Daniel Beyer’s Long Story Short for the 13th has the “math department lavatory” represented as a door labelled $1 \pm 2$. It’s an interesting joke in that it reads successfully, but doesn’t make sense. To match the references to the commonly excreted substances they’d want $\frac32 \pm \frac12$.

On funny labels, though, I did once visit a mathematics building in which the dry riser had the label N Bourbaki. Nicholas Bourbaki was not a member of that college’s mathematics department, of course. This is why the joke was correctly formed and therefore funny.

Keith Tutt and Daniel Saunders’s Lard’s World Peace Tips for the 13th features the rounding-up-sheep joke.

Gary Larson’s The Far Side strips for the 14th includes the famous one of Albert Einstein coming so close to working out $E = mc^2$. The usual derivations for $E = mc^2$ don’t start with that and then explore whether it makes sense, which is what Einstein seems to be doing here.
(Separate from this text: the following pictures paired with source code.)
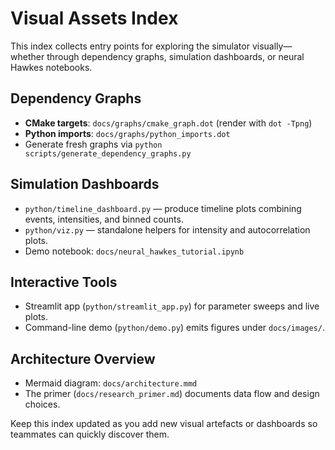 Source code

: # Visual Assets Index

This index collects entry points for exploring the simulator visually—whether
through dependency graphs, simulation dashboards, or neural Hawkes notebooks.

## Dependency Graphs
- **CMake targets**: `docs/graphs/cmake_graph.dot` (render with `dot -Tpng`)
- **Python imports**: `docs/graphs/python_imports.dot`
- Generate fresh graphs via `python scripts/generate_dependency_graphs.py`

## Simulation Dashboards
- `python/timeline_dashboard.py` — produce timeline plots combining events,
  intensities, and binned counts.
- `python/viz.py` — standalone helpers for intensity and autocorrelation plots.
- Demo notebook: `docs/neural_hawkes_tutorial.ipynb`

## Interactive Tools
- Streamlit app (`python/streamlit_app.py`) for parameter sweeps and live plots.
- Command-line demo (`python/demo.py`) emits figures under `docs/images/`.

## Architecture Overview
- Mermaid diagram: `docs/architecture.mmd`
- The primer (`docs/research_primer.md`) documents data flow and design choices.

Keep this index updated as you add new visual artefacts or dashboards so
teammates can quickly discover them.
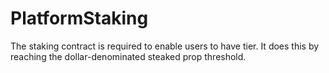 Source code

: # PlatformStaking

The staking contract is required to enable users to have tier. It does this by reaching the dollar-denominated steaked prop threshold. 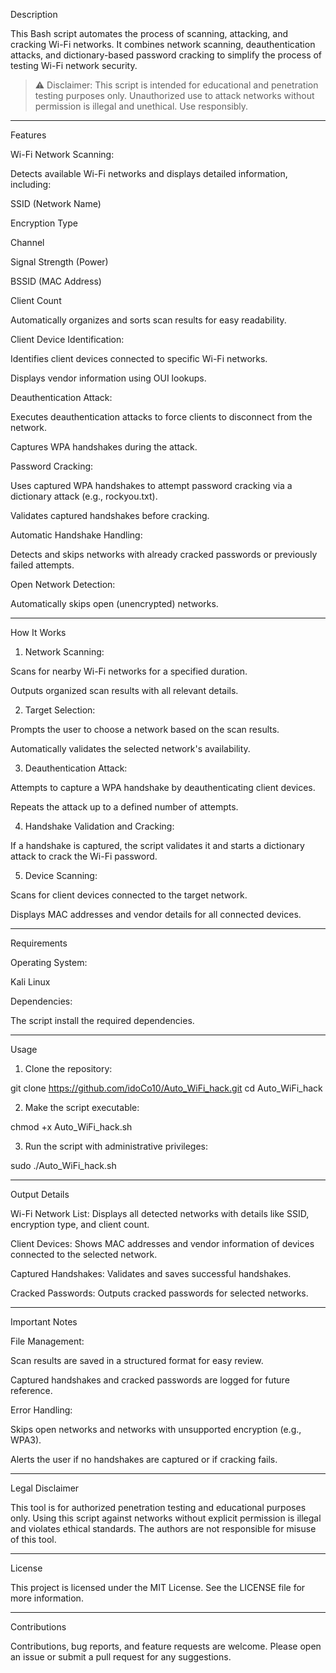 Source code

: Description

This Bash script automates the process of scanning, attacking, and cracking Wi-Fi networks. It combines network scanning, deauthentication attacks, and dictionary-based password cracking to simplify the process of testing Wi-Fi network security.

> ⚠️ Disclaimer: This script is intended for educational and penetration testing purposes only. Unauthorized use to attack networks without permission is illegal and unethical. Use responsibly.




---

Features

Wi-Fi Network Scanning:

Detects available Wi-Fi networks and displays detailed information, including:

SSID (Network Name)

Encryption Type

Channel

Signal Strength (Power)

BSSID (MAC Address)

Client Count


Automatically organizes and sorts scan results for easy readability.


Client Device Identification:

Identifies client devices connected to specific Wi-Fi networks.

Displays vendor information using OUI lookups.


Deauthentication Attack:

Executes deauthentication attacks to force clients to disconnect from the network.

Captures WPA handshakes during the attack.


Password Cracking:

Uses captured WPA handshakes to attempt password cracking via a dictionary attack (e.g., rockyou.txt).

Validates captured handshakes before cracking.


Automatic Handshake Handling:

Detects and skips networks with already cracked passwords or previously failed attempts.


Open Network Detection:

Automatically skips open (unencrypted) networks.




---

How It Works

1. Network Scanning:

Scans for nearby Wi-Fi networks for a specified duration.

Outputs organized scan results with all relevant details.



2. Target Selection:

Prompts the user to choose a network based on the scan results.

Automatically validates the selected network's availability.



3. Deauthentication Attack:

Attempts to capture a WPA handshake by deauthenticating client devices.

Repeats the attack up to a defined number of attempts.



4. Handshake Validation and Cracking:

If a handshake is captured, the script validates it and starts a dictionary attack to crack the Wi-Fi password.



5. Device Scanning:

Scans for client devices connected to the target network.

Displays MAC addresses and vendor details for all connected devices.





---

Requirements

Operating System:

Kali Linux


Dependencies:

The script install the required dependencies.




---

Usage

1. Clone the repository:

git clone https://github.com/idoCo10/Auto_WiFi_hack.git
cd Auto_WiFi_hack


2. Make the script executable:

chmod +x Auto_WiFi_hack.sh


3. Run the script with administrative privileges:

sudo ./Auto_WiFi_hack.sh


---

Output Details

Wi-Fi Network List: Displays all detected networks with details like SSID, encryption type, and client count.

Client Devices: Shows MAC addresses and vendor information of devices connected to the selected network.

Captured Handshakes: Validates and saves successful handshakes.

Cracked Passwords: Outputs cracked passwords for selected networks.



---

Important Notes

File Management:

Scan results are saved in a structured format for easy review.

Captured handshakes and cracked passwords are logged for future reference.


Error Handling:

Skips open networks and networks with unsupported encryption (e.g., WPA3).

Alerts the user if no handshakes are captured or if cracking fails.




---

Legal Disclaimer

This tool is for authorized penetration testing and educational purposes only.
Using this script against networks without explicit permission is illegal and violates ethical standards.
The authors are not responsible for misuse of this tool.


---

License

This project is licensed under the MIT License. See the LICENSE file for more information.


---

Contributions

Contributions, bug reports, and feature requests are welcome. Please open an issue or submit a pull request for any suggestions.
Instead they start from some uncontroversial premises and find that they imply this $E = mc^2$ business. Dimensional analysis would also let you know that, if c is involved, it’s probably to the second power rather than anything else.
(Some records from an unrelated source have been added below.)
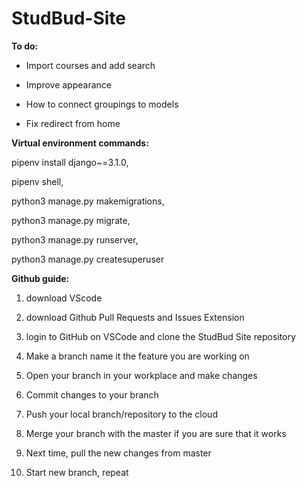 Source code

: # StudBud-Site

<b>To do:</b>

- Import courses and add search

- Improve appearance

- How to connect groupings to models

- Fix redirect from home

<b>Virtual environment commands: </b>

pipenv install django~=3.1.0,

pipenv shell, 

python3 manage.py makemigrations, 

python3 manage.py migrate, 

python3 manage.py runserver, 

python3 manage.py createsuperuser 

<b>Github guide: </b>

1. download VScode

2. download Github Pull Requests and Issues Extension

3. login to GitHub on VSCode and clone the StudBud Site repository

4. Make a branch name it the feature you are working on

5. Open your branch in your workplace and make changes

6. Commit changes to your branch

7. Push your local branch/repository to the cloud

8. Merge your branch with the master if you are sure that it works

9. Next time, pull the new changes from master

10. Start new branch, repeat 

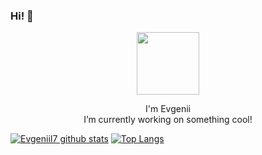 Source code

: ### Hi! 👋
<div align="center">
<img src="https://octodex.github.com/images/inspectocat.jpg" width="100">
<p>
  I'm Evgenii<br>
  I’m currently working on something cool!
</p>
</div>

[![EvgeniiI7 github stats](https://github-readme-stats.vercel.app/api?username=EvgeniiI7)](https://github.com/EvgeniiI7)  [![Top Langs](https://github-readme-stats.vercel.app/api/top-langs/?username=EvgeniiI7&layout=compact)](https://github.com/EvgeniiI7)

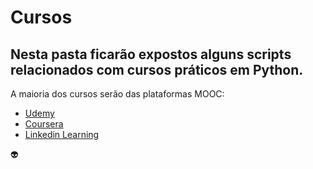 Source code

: # Cursos

## Nesta pasta ficarão expostos alguns scripts relacionados com cursos práticos em Python.

A maioria dos cursos serão das plataformas MOOC:

* [Udemy](https://www.udemy.com/)
* [Coursera](https://www.coursera.org/)
* [Linkedin Learning](https://www.linkedin.com/learning/)

:alien:
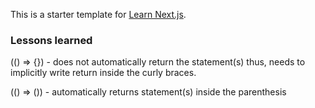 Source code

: This is a starter template for [Learn Next.js](https://nextjs.org/learn).

### Lessons learned

(() => {}) - does not automatically return the statement(s) thus, needs to implicitly write return inside the curly braces.

 (() => ()) - automatically returns statement(s) inside the parenthesis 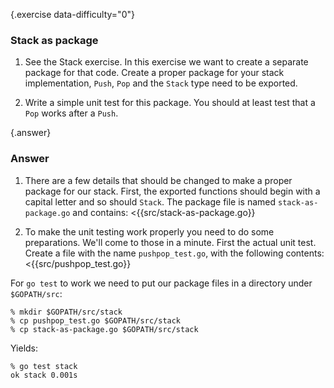 {.exercise data-difficulty="0"}
### Stack as package

1. See the Stack exercise. In this exercise we want to create a separate package
   for that code. Create a proper package for your stack implementation, `Push`,
   `Pop` and the `Stack` type need to be exported.

2. Write a simple unit test for this package.
 You should at least test that a `Pop` works after a `Push`.


{.answer}
### Answer
1. There are a few details that should be changed to make a proper package
 for our stack. First, the exported functions should begin with a capital
 letter and so should `Stack`. The package file is named `stack-as-package.go`
 and contains:
    <{{src/stack-as-package.go}}

2. To make the unit testing work properly you need to do some
 preparations. We'll come to those in a minute. First the actual unit test.
 Create a file with the name `pushpop_test.go`, with the following contents:
 <{{src/pushpop_test.go}}

For `go test` to work we need to put our package files in a directory
under `$GOPATH/src`:

    % mkdir $GOPATH/src/stack
    % cp pushpop_test.go $GOPATH/src/stack
    % cp stack-as-package.go $GOPATH/src/stack

Yields:

    % go test stack
    ok stack 0.001s
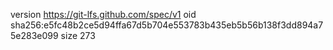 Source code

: version https://git-lfs.github.com/spec/v1
oid sha256:e5fc48b2ce5d94ffa67d5b704e553783b435eb5b56b138f3dd894a75e283e099
size 273
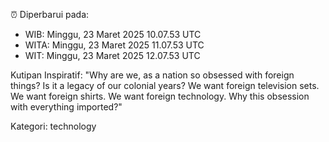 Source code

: ⏰ Diperbarui pada:
- WIB: Minggu, 23 Maret 2025 10.07.53 UTC
- WITA: Minggu, 23 Maret 2025 11.07.53 UTC
- WIT: Minggu, 23 Maret 2025 12.07.53 UTC

Kutipan Inspiratif:
"Why are we, as a nation so obsessed with foreign things? Is it a legacy of our colonial years? We want foreign television sets. We want foreign shirts. We want foreign technology. Why this obsession with everything imported?"


Kategori: technology

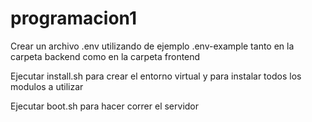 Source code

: # programacion1

Crear un archivo .env utilizando de ejemplo .env-example tanto en la carpeta backend como en la carpeta frontend

Ejecutar install.sh para crear el entorno virtual y para instalar todos los modulos a utilizar

Ejecutar boot.sh para hacer correr el servidor

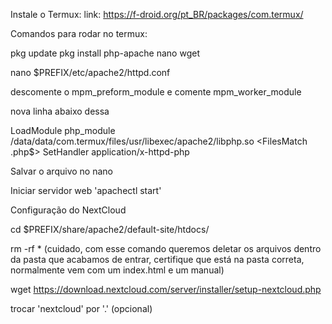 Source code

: Instale o Termux:
link: https://f-droid.org/pt_BR/packages/com.termux/

Comandos para rodar no termux:

pkg update
pkg install php-apache nano wget

nano $PREFIX/etc/apache2/httpd.conf

descomente o mpm_preform_module e comente mpm_worker_module

nova linha abaixo dessa

LoadModule php_module /data/data/com.termux/files/usr/libexec/apache2/libphp.so
<FilesMatch \.php$>
    SetHandler application/x-httpd-php
<FilesMatch>

Salvar o arquivo no nano

Iniciar servidor web
'apachectl start'

Configuração do NextCloud

cd $PREFIX/share/apache2/default-site/htdocs/

rm -rf * (cuidado, com esse comando queremos deletar os arquivos dentro da pasta que acabamos de entrar, certifique que está na pasta correta, normalmente vem com um index.html e um manual)

wget https://download.nextcloud.com/server/installer/setup-nextcloud.php

trocar 'nextcloud' por '.' (opcional)

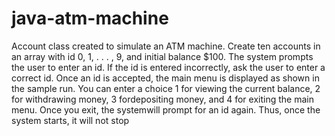 # java-atm-machine

Account class created to simulate an ATM machine.
Create ten accounts in an array with id 0, 1, . . . , 9, and initial balance $100. 
The system prompts the user to enter an id. 
If the id is entered incorrectly, ask the user to enter a correct id. 
Once an id is accepted, the main menu is displayed as shown in the sample run. 
You can enter a choice 1 for viewing the current balance, 2 for withdrawing money, 3 fordepositing money, and 4 for exiting the main menu.
Once you exit, the systemwill prompt for an id again. Thus, once the system starts, it will not stop
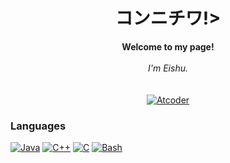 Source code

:<h1 align="center">コンニチワ!></h1>

<p align="center">
    <b>Welcome to my page!</b><br><br>
    <i>
        I'm Eishu.<br>
        <br>
    </i><br>
    <a href=https://atcoder.jp/users/Acu>
        <img src=https://img.atcoder.jp/assets/top/img/logo_bk.svg alt="Atcoder">
    </a>
</p>

### Languages
[![Java](https://img.shields.io/badge/java-black?style=for-the-badge&logo=openjdk)](https://github.com/wervlad)
[![C++](https://img.shields.io/badge/c++-black?style=for-the-badge&logo=cplusplus)](https://github.com/wervlad)
[![C](https://img.shields.io/badge/c-black?style=for-the-badge&logo=c)](https://github.com/wervlad)
[![Bash](https://img.shields.io/badge/bash-black?style=for-the-badge&logo=gnu-bash&logoColor=white)](https://github.com/wervlad)
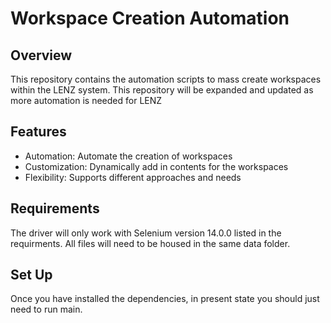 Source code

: # Workspace Creation Automation

## Overview
This repository contains the automation scripts to mass create workspaces within the LENZ system. This repository will be expanded and updated as more automation is needed for LENZ

## Features 
- Automation: Automate the creation of workspaces
- Customization: Dynamically add in contents for the workspaces
- Flexibility: Supports different approaches and needs 

## Requirements
The driver will only work with Selenium version 14.0.0 listed in the requirments. 
All files will need to be housed in the same data folder. 

## Set Up
Once you have installed the dependencies, in present state you should just need to run main.  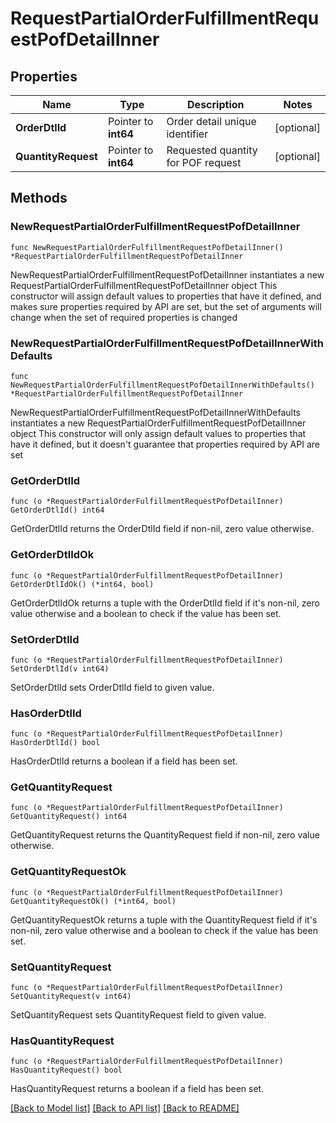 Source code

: # RequestPartialOrderFulfillmentRequestPofDetailInner

## Properties

Name | Type | Description | Notes
------------ | ------------- | ------------- | -------------
**OrderDtlId** | Pointer to **int64** | Order detail unique identifier | [optional] 
**QuantityRequest** | Pointer to **int64** | Requested quantity for POF request | [optional] 

## Methods

### NewRequestPartialOrderFulfillmentRequestPofDetailInner

`func NewRequestPartialOrderFulfillmentRequestPofDetailInner() *RequestPartialOrderFulfillmentRequestPofDetailInner`

NewRequestPartialOrderFulfillmentRequestPofDetailInner instantiates a new RequestPartialOrderFulfillmentRequestPofDetailInner object
This constructor will assign default values to properties that have it defined,
and makes sure properties required by API are set, but the set of arguments
will change when the set of required properties is changed

### NewRequestPartialOrderFulfillmentRequestPofDetailInnerWithDefaults

`func NewRequestPartialOrderFulfillmentRequestPofDetailInnerWithDefaults() *RequestPartialOrderFulfillmentRequestPofDetailInner`

NewRequestPartialOrderFulfillmentRequestPofDetailInnerWithDefaults instantiates a new RequestPartialOrderFulfillmentRequestPofDetailInner object
This constructor will only assign default values to properties that have it defined,
but it doesn't guarantee that properties required by API are set

### GetOrderDtlId

`func (o *RequestPartialOrderFulfillmentRequestPofDetailInner) GetOrderDtlId() int64`

GetOrderDtlId returns the OrderDtlId field if non-nil, zero value otherwise.

### GetOrderDtlIdOk

`func (o *RequestPartialOrderFulfillmentRequestPofDetailInner) GetOrderDtlIdOk() (*int64, bool)`

GetOrderDtlIdOk returns a tuple with the OrderDtlId field if it's non-nil, zero value otherwise
and a boolean to check if the value has been set.

### SetOrderDtlId

`func (o *RequestPartialOrderFulfillmentRequestPofDetailInner) SetOrderDtlId(v int64)`

SetOrderDtlId sets OrderDtlId field to given value.

### HasOrderDtlId

`func (o *RequestPartialOrderFulfillmentRequestPofDetailInner) HasOrderDtlId() bool`

HasOrderDtlId returns a boolean if a field has been set.

### GetQuantityRequest

`func (o *RequestPartialOrderFulfillmentRequestPofDetailInner) GetQuantityRequest() int64`

GetQuantityRequest returns the QuantityRequest field if non-nil, zero value otherwise.

### GetQuantityRequestOk

`func (o *RequestPartialOrderFulfillmentRequestPofDetailInner) GetQuantityRequestOk() (*int64, bool)`

GetQuantityRequestOk returns a tuple with the QuantityRequest field if it's non-nil, zero value otherwise
and a boolean to check if the value has been set.

### SetQuantityRequest

`func (o *RequestPartialOrderFulfillmentRequestPofDetailInner) SetQuantityRequest(v int64)`

SetQuantityRequest sets QuantityRequest field to given value.

### HasQuantityRequest

`func (o *RequestPartialOrderFulfillmentRequestPofDetailInner) HasQuantityRequest() bool`

HasQuantityRequest returns a boolean if a field has been set.


[[Back to Model list]](../README.md#documentation-for-models) [[Back to API list]](../README.md#documentation-for-api-endpoints) [[Back to README]](../README.md)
But that doesn’t mean we can’t imagine Einstein assuming there must be a relationship between energy and mass, finding one that makes sense, and then finding a reason it’s that rather than something else. That’s a common enough pattern of mathematical discovery. Also, a detail I hadn’t noticed before, is that Einstein tried out $E = mc^3$, rejected it, and then tried it again. This is also a common pattern of discovery.

Mark Litzler’s Joe Vanilla for the 14th has a vague recollection of the Pythagorean Theorem be all that someone says he remembers of mathematics.

Niklas Eriksson’s Carpe Diem for the 15th depicts a couple ancient Greek deep-thinkers. A bit of mathematics, specifically geometry, is used as representative of that deep thinking.